Among the worldly lessons I learned, I had to also learn more when I began to walk with God. Once you are saved and serving in the church and doing everything "right" you want everyone to be saved. Of course this means the person you care about most, your significant other. You may want the person to be saved and walking with God but you need to know your place. You can love them from a distance and you can pray for them but that's it. They WILL hinder your walk and block your blessings. Do not let that happen to you. You are not their savior, Jesus is. Let him do the saving. You focus on you. If he is the man/woman God has for you, God will work in them. Remember, what's for you will always be for you.

Another thing, just because they attend church doesn't mean they are a man of God. They may walk the walk but you need to be able to discern if they actually talk the talk. Is God first in their life? Do they pray? Do they read their word? Do they attend church regularly? Can they actually hold a spiritual conversation? If you said no to any of these you may want to reevaluate your interest in that person.

You may even find yourself in a situation (in or out of church) where the person may even be in a relationship and try to pursue you, perhaps testing the water to see if they are with the right person, but hey we all fall short of God's glory right? But ladies, do not be that woman! You are worth so much more than that. You deserve a man who only has eyes for you. If you find yourself in a situation like this, put an end to it. God will never bring you someone who is in a relationship with someone else. 

The last thing I would like to add, a lesson I learned the hard way, is be careful with love and lust and what it leads to, SEX! Everytime you have sex with someone you intertwine your soul with theirs and you automatically tie yourself to that person, along with anyone else they have been with.

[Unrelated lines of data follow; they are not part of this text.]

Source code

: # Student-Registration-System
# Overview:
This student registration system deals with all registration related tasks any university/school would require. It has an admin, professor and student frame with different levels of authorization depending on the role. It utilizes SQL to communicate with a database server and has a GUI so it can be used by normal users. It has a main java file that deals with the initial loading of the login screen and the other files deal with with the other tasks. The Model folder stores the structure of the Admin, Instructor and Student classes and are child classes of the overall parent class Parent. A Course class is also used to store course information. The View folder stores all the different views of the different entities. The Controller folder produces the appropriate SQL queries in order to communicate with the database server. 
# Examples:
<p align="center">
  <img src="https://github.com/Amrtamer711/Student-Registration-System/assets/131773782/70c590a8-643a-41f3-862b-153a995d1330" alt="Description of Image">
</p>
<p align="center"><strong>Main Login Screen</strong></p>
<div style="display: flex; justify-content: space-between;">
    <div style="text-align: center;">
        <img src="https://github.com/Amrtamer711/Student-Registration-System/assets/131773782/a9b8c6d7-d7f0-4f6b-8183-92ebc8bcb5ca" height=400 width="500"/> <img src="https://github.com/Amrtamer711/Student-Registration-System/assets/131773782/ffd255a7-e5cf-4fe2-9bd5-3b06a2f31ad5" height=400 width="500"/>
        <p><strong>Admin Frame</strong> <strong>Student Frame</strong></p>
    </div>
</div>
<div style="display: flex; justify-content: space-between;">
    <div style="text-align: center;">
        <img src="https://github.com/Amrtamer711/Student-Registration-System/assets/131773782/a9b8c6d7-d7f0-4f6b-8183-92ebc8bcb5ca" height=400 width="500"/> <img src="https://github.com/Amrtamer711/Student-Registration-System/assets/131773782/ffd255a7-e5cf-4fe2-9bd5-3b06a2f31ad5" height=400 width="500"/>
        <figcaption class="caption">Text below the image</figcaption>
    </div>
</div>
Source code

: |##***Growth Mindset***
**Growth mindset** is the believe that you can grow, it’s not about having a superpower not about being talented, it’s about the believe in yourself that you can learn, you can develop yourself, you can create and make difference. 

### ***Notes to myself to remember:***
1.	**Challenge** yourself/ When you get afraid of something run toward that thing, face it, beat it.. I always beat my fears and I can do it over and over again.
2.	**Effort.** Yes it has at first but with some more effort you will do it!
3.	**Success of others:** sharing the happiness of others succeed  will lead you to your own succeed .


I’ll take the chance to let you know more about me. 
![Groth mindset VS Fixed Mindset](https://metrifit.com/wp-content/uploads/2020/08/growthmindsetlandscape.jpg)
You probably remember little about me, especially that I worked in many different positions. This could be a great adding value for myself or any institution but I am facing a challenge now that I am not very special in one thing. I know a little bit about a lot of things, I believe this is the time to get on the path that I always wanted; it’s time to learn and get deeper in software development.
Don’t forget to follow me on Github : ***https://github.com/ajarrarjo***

SOUL TIES are no joke, It's like a spiritual STD. If you are having sex and it is not with your husband I urge you to pray on it and STOP! I was chained down by so many soul ties and I had no idea. It took for me to be prayed over, delivered and praying constantly for God to change my desires before I was able to let go of my fleshly desires. I am now proud to say that I am now free from those chains and only by God's grace, mercy and strength was that able to happen. 

Which leads me to today. I am free. Through trial and error, through brokenness and tears. Through prayer after prayer. God has made me new. He has changed the desires of my heart, He has filled my heart and life like no one else ever could. I made the decision that I will not be tied to any man, I will break the cycle of man after man like my mother, and I wasn't going to blame my father for his inability to not be a father to me. Because all along my Heavenly Father was with me. I was never alone and I was always loved and cared for, more than I could ever imagine. God never wanted me to hurt or be in pain, but I was living life MY way, the only way I knew how. Now I choose to live life God's way. 

"Greater is he that is in me then he who is in the world" 1 John 4:4. 

I now live with a high expectation and refuse to settle for anything but God's best. I will cast my burdens on him, I will speak his promises over my life and I will WAIT on his timing, on the perfect love he has for me.